Which of the lines below contain the string "Lanchonete"? Copy each one.

» Data section:
....

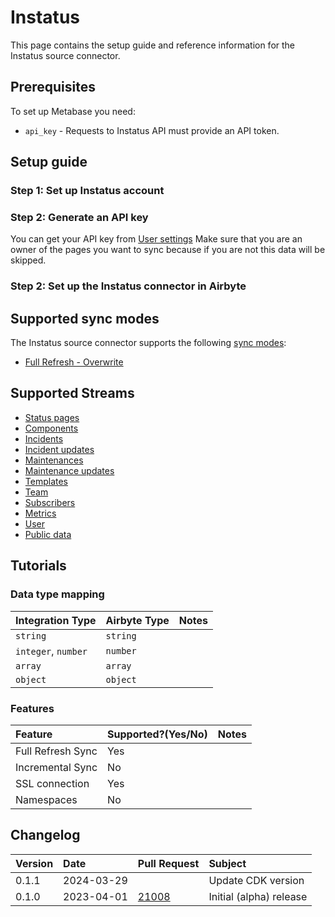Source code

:# Instatus
This page contains the setup guide and reference information for the Instatus source connector.

## Prerequisites
To set up Metabase you need:
  * `api_key` - Requests to Instatus API must provide an API token.


## Setup guide
### Step 1: Set up Instatus account
### Step 2: Generate an API key
You can get your API key from [User settings](https://dashboard.instatus.com/developer)
Make sure that you are an owner of the pages you want to sync because if you are not this data will be skipped.
### Step 2: Set up the Instatus connector in Airbyte

## Supported sync modes
The Instatus source connector supports the following [sync modes](https://docs.airbyte.com/cloud/core-concepts#connection-sync-modes):

* [Full Refresh - Overwrite](https://docs.airbyte.com/understanding-airbyte/connections/full-refresh-overwrite)


## Supported Streams
* [Status pages](https://instatus.com/help/api/status-pages)
* [Components](https://instatus.com/help/api/components)
* [Incidents](https://instatus.com/help/api/incidents)
* [Incident updates](https://instatus.com/help/api/incident-updates)
* [Maintenances](https://instatus.com/help/api/maintenances)
* [Maintenance updates](https://instatus.com/help/api/maintenance-updates)
* [Templates](https://instatus.com/help/api/templates)
* [Team](https://instatus.com/help/api/teammates)
* [Subscribers](https://instatus.com/help/api/subscribers)
* [Metrics](https://instatus.com/help/api/metrics)
* [User](https://instatus.com/help/api/user-profile)
* [Public data](https://instatus.com/help/api/public-data)

## Tutorials

### Data type mapping

| Integration Type    | Airbyte Type | Notes |
|:--------------------|:-------------|:------|
| `string`            | `string`     |       |
| `integer`, `number` | `number`     |       |
| `array`             | `array`      |       |
| `object`            | `object`     |       |

### Features

| Feature           | Supported?\(Yes/No\) | Notes |
|:------------------|:---------------------|:------|
| Full Refresh Sync | Yes                  |       |
| Incremental Sync  | No                   |       |
| SSL connection    | Yes                  |
| Namespaces        | No                   |       |

## Changelog

| Version | Date       | Pull Request                                             | Subject                 |
|:--------|:-----------|:---------------------------------------------------------|:------------------------|
| 0.1.1   | 2024-03-29 | [](https://github.com/airbytehq/airbyte/pull/) | Update CDK version      |
| 0.1.0   | 2023-04-01 | [21008](https://github.com/airbytehq/airbyte/pull/21008) | Initial (alpha) release |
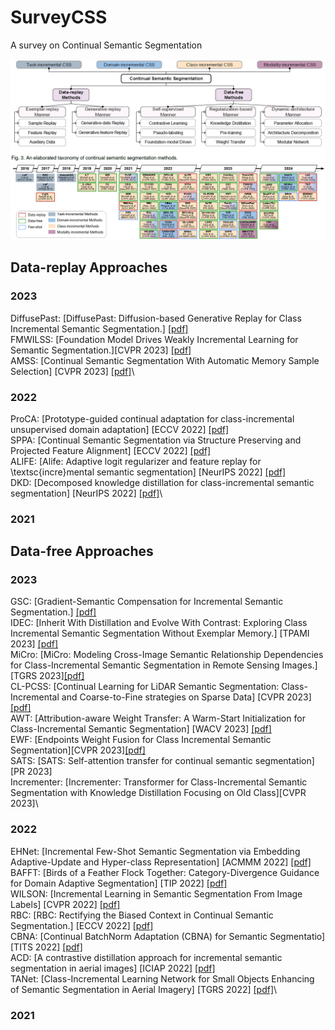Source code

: # SurveyCSS
A survey on Continual Semantic Segmentation

![method_classification](illustration/category.png)
![roadmap](illustration/roadmap.png)
## Data-replay Approaches
### 2023
DiffusePast: [DiffusePast: Diffusion-based Generative Replay for Class Incremental Semantic Segmentation.] [[pdf]](https://arxiv.org/pdf/2308.01127.pdf) \
FMWILSS: [Foundation Model Drives Weakly Incremental Learning for Semantic Segmentation.][CVPR 2023] [[pdf]](https://arxiv.org/abs/2302.14250) \
AMSS: [Continual Semantic Segmentation With Automatic Memory Sample Selection] [CVPR 2023] [[pdf]]()\

### 2022
ProCA: [Prototype-guided continual adaptation for class-incremental unsupervised domain adaptation] [ECCV 2022] [[pdf]]()\
SPPA: [Continual Semantic Segmentation via Structure Preserving and Projected Feature Alignment] [ECCV 2022] [[pdf]]() \
ALIFE: [Alife: Adaptive logit regularizer and feature replay for \textsc{incre}mental semantic segmentation] [NeurIPS 2022] [[pdf]]() \
DKD: [Decomposed knowledge distillation for class-incremental semantic segmentation] [NeurIPS 2022] [[pdf]]()\

### 2021

## Data-free Approaches

### 2023
GSC: [Gradient-Semantic Compensation for Incremental Semantic Segmentation.] [[pdf]](https://browse.arxiv.org/pdf/2307.10822.pdf)\
IDEC: [Inherit With Distillation and Evolve With Contrast: Exploring Class Incremental Semantic Segmentation Without Exemplar Memory.] [TPAMI 2023] [[pdf]](https://ieeexplore.ieee.org/abstract/document/10120962)\
MiCro: [MiCro: Modeling Cross-Image Semantic Relationship Dependencies for Class-Incremental Semantic Segmentation in Remote Sensing Images.][TGRS 2023][[pdf]](https://ieeexplore.ieee.org/abstract/document/10188852)\
CL-PCSS: [Continual Learning for LiDAR Semantic Segmentation: Class-Incremental and Coarse-to-Fine strategies on Sparse Data] [CVPR 2023] [[pdf]]()\
AWT: [Attribution-aware Weight Transfer: A Warm-Start Initialization for Class-Incremental Semantic Segmentation] [WACV 2023] [[pdf]]()\
EWF: [Endpoints Weight Fusion for Class Incremental Semantic Segmentation][CVPR 2023][[pdf]]()\
SATS: [SATS: Self-attention transfer for continual semantic segmentation][PR 2023]\
Incrementer: [Incrementer: Transformer for Class-Incremental Semantic Segmentation with Knowledge Distillation Focusing on Old Class][CVPR 2023]\
### 2022
EHNet: [Incremental Few-Shot Semantic Segmentation via Embedding Adaptive-Update and Hyper-class Representation] [ACMMM 2022] [[pdf]]()\
BAFFT: [Birds of a Feather Flock Together: Category-Divergence Guidance for Domain Adaptive Segmentation] [TIP 2022] [[pdf]]()\
WILSON: [Incremental Learning in Semantic Segmentation From Image Labels] [CVPR 2022] [[pdf]]()\
RBC: [RBC: Rectifying the Biased Context in Continual Semantic Segmentation.] [ECCV 2022] [[pdf]]()\
CBNA: [Continual BatchNorm Adaptation (CBNA) for Semantic Segmentatio] [TITS 2022] [[pdf]]()\
ACD: [A contrastive distillation approach for incremental semantic segmentation in aerial images] [ICIAP 2022] [[pdf]]()\
TANet: [Class-Incremental Learning Network for Small Objects Enhancing of Semantic Segmentation in Aerial Imagery] [TGRS 2022] [[pdf]]()\

### 2021




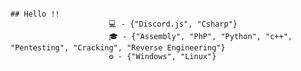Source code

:                                                                                    ## Hello !!
                          💻 - {"Discord.js", "Csharp"}
                          🎓 - {"Assembly", "PhP", "Python", "c++", "Pentesting", "Cracking", "Reverse Engineering"}
                          ⚙️ - {"Windows", "Linux"}
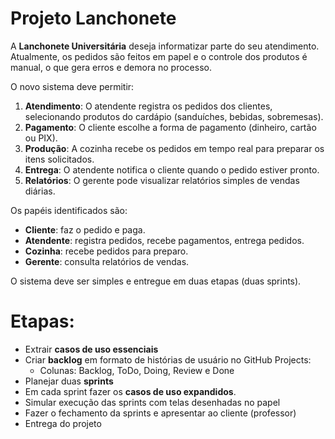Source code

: # Projeto Lanchonete

A **Lanchonete Universitária** deseja informatizar parte do seu atendimento. Atualmente, os pedidos são feitos em papel e o controle dos produtos é manual, o que gera erros e demora no processo.

O novo sistema deve permitir:

1. **Atendimento**: O atendente registra os pedidos dos clientes, selecionando produtos do cardápio (sanduíches, bebidas, sobremesas).
2. **Pagamento**: O cliente escolhe a forma de pagamento (dinheiro, cartão ou PIX).
3. **Produção**: A cozinha recebe os pedidos em tempo real para preparar os itens solicitados.
4. **Entrega**: O atendente notifica o cliente quando o pedido estiver pronto.
5. **Relatórios**: O gerente pode visualizar relatórios simples de vendas diárias.

Os papéis identificados são:

- **Cliente**: faz o pedido e paga.
- **Atendente**: registra pedidos, recebe pagamentos, entrega pedidos.
- **Cozinha**: recebe pedidos para preparo.
- **Gerente**: consulta relatórios de vendas.

O sistema deve ser simples e entregue em duas etapas (duas sprints).

# Etapas:

- Extrair **casos de uso essenciais**
- Criar **backlog** em formato de histórias de usuário no GitHub Projects:
    - Colunas: Backlog, ToDo, Doing, Review e Done
- Planejar duas **sprints**
- Em cada sprint fazer os **casos de uso expandidos**.
- Simular execução das sprints com telas desenhadas no papel
- Fazer o fechamento da sprints e apresentar ao cliente (professor)
- Entrega do projeto
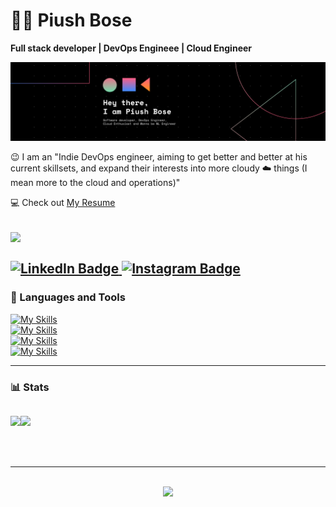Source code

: # 🏄‍♂️ Piush Bose
**Full stack developer | DevOps Engineee | Cloud Engineer**<br>
<div id="header" align="center" style="display: flex; flex-direction: column;">
<!--   <img src="https://media.giphy.com/media/M9gbBd9nbDrOTu1Mqx/giphy.gif" width="100"/> -->
<img src="banner.png" />
</div>
<br>
😉 I am an "Indie DevOps engineer, aiming to get better and better at his current skillsets, and expand their interests into more cloudy ☁️ things (I mean more to the cloud and operations)"

💻 Check out [My Resume](https://drive.google.com/file/d/1nD-YVnfBAauu5Sa3LMn8PzM_AOrXl6SE/view?usp=sharing)

![](https://komarev.com/ghpvc/?username=dtg-lucifer&style=flat-square)
<br><br>
<a href="https://www.linkedin.com/in/bosepiush">
 <img src="https://img.shields.io/badge/LinkedIn-blue?style=for-the-badge&logo=linked-in&logoColor=white" alt="LinkedIn Badge"/>
</a>
<a href="https://www.instagram.com/namespace_piush/">
 <img src="https://img.shields.io/badge/Instagram-E4405F?style=for-the-badge&logo=instagram&logoColor=white" alt="Instagram Badge"/>
</a>
<br>
---

### 🧰 Languages and Tools
[![My Skills](https://skillicons.dev/icons?i=js,ts,html,css,scss,java,go,rust,bash,solidity,kafka,rabbitmq,redis)](https://skillicons.dev)
<br>
[![My Skills](https://skillicons.dev/icons?i=astro,idea,vscode,git,ubuntu,postman,deno,docker,wasm,github,githubactions,ansible,kubernetes)](https://skillicons.dev)
<br>
[![My Skills](https://skillicons.dev/icons?i=mysql,postgres,mongodb,prisma,firebase,supabase,redis,tailwind,styledcomponents,bun,gitlab,elasticsearch,jenkins)](https://skillicons.dev)
<br>
[![My Skills](https://skillicons.dev/icons?i=aws,electron,vim,flutter,vite,react,redux,nextjs,express,nestjs,terraform,grafana,prometheus)](https://skillicons.dev)

---
### 📊 Stats
<div align="center" style="width:100%;display:flex;">
 
![](https://github-readme-stats.vercel.app/api?username=dtg-lucifer&theme=gruvbox&show_icons=true&hide_border=true&count_private=true)

![](https://github-readme-streak-stats.herokuapp.com/?user=dtg-lucifer&theme=gruvbox&hide_border=true)
</div>
 
<br>
<br>

<!-- <div align="center">
   <img src="https://github-readme-stats.vercel.app/api/top-langs/?username=dtg-lucifer&theme=dark&show_icons=true&size_weight=0.5&count_weight=0.5&hide_border=true">
   <img src="https://github-readme-stats.vercel.app/api/top-langs/?username=dtg-lucifer&layout=donut&hide_border=true&&langs_count=10&show_icons=true&theme=gruvbox">
</div> -->

---

<br>
<div align="center">
  <img src="http://ForTheBadge.com/images/badges/built-with-love.svg">
</div>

....

» Task result:
: # Projeto Lanchonete
A **Lanchonete Universitária** deseja informatizar parte do seu atendimento. Atualmente, os pedidos são feitos em papel e o controle dos produtos é manual, o que gera erros e demora no processo.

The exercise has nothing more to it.